The Francophone West Africa and Anglophone West Africa regions continued to perform positively generating over 40 percent of the Group’s revenues.
The group operating profit before impairment losses increased by 29 percent to N188.6 billion, up from N146.04 billion in 2015.
Total assets grew by 33 percent to N6.255 trillion. Loans and advances to customers rose by 27 percent to N2.824 trillion from N2.232 trillion in 2015. Deposits from the bank’s customers increased by 26 percent to N4.1 trillion, from N3.2 trillion in 2015; while total equity increased by 7 percent to N538 billion from N502.8 billion in 2015.
The bank’s CEO also announced plans for a $400 million convertible bond issue.
 “The funds from our proposed $400m convertible bond issue will be used sensibly and profitably, of which $200m would be used to repay the short-term financing used in setting up the resolution vehicle. The remaining $200m is for a conscious debt restructure of the maturity profile of the ETI Holdco balance sheet.
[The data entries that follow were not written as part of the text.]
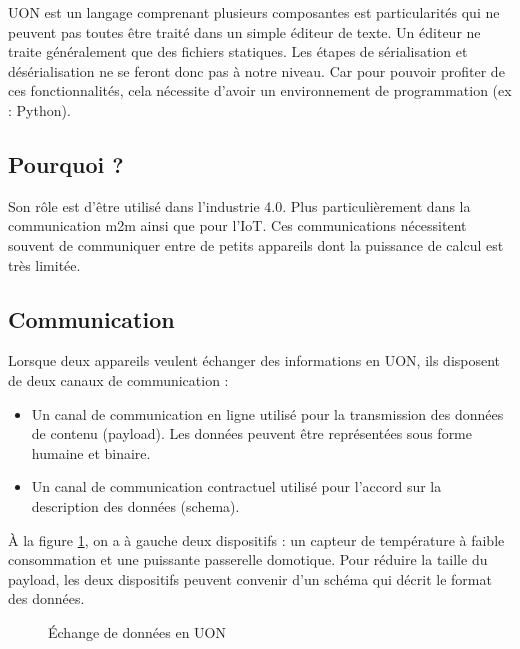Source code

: \documentclass[
    iict, %
    il, %
]{heig-tb}
\begin{document}
UON est un langage comprenant plusieurs composantes est particularités qui ne peuvent pas toutes être traité dans un simple éditeur de texte.
Un éditeur ne traite généralement que des fichiers statiques.
Les étapes de sérialisation et désérialisation ne se feront donc pas à notre niveau.
Car pour pouvoir profiter de ces fonctionnalités, cela nécessite d'avoir un environnement de programmation (ex : Python).

\subsection{Pourquoi ?}
Son rôle est d'être utilisé dans l'industrie 4.0. Plus particulièrement dans la communication \Gls{m2m} ainsi que pour l'\Gls{IoT}.
Ces communications nécessitent souvent de communiquer entre de petits appareils dont la puissance de calcul est très limitée.

\subsection{Communication}
Lorsque deux appareils veulent échanger des informations en UON, ils disposent de deux canaux de communication :
\begin{itemize}
    \item Un canal de communication en ligne utilisé pour la transmission des données de contenu (payload). Les données peuvent être représentées sous forme humaine et binaire.
    \item Un canal de communication contractuel utilisé pour l'accord sur la description des données (schema).
\end{itemize}

\vspace{\parskip}

À la figure \ref{data-exchange}, on a à gauche deux dispositifs : un capteur de température à faible consommation
et une puissante passerelle domotique. Pour réduire la taille du payload, les deux dispositifs peuvent convenir d'un schéma qui décrit le format des données.

\begin{figure}[H]
    \begin{center}
    \end{center}
    \caption[Échange de données en UON]{\label{data-exchange}Échange de données en UON}
\end{figure}
\end{document}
We are delighted to have very high subscription levels to the issue from existing shareholders, in the region of $300m. The conversion price of the offer is 6 USD cents compared to a current price of 3 USD cents with an interest rate of 6.46 percent above LIBOR.”
Meanwhile, Nedbank which controls 20 percent equity of ETI Plc yesterday in a voluntary announcement relating to the release of 2016 Ecobank Transnational Incorporated financial results said it is currently not part of existing investors who have indicated appetite for ETI’s $300mn funding “as bond’s commercial terms do not meet required internal rate of return (IRR).”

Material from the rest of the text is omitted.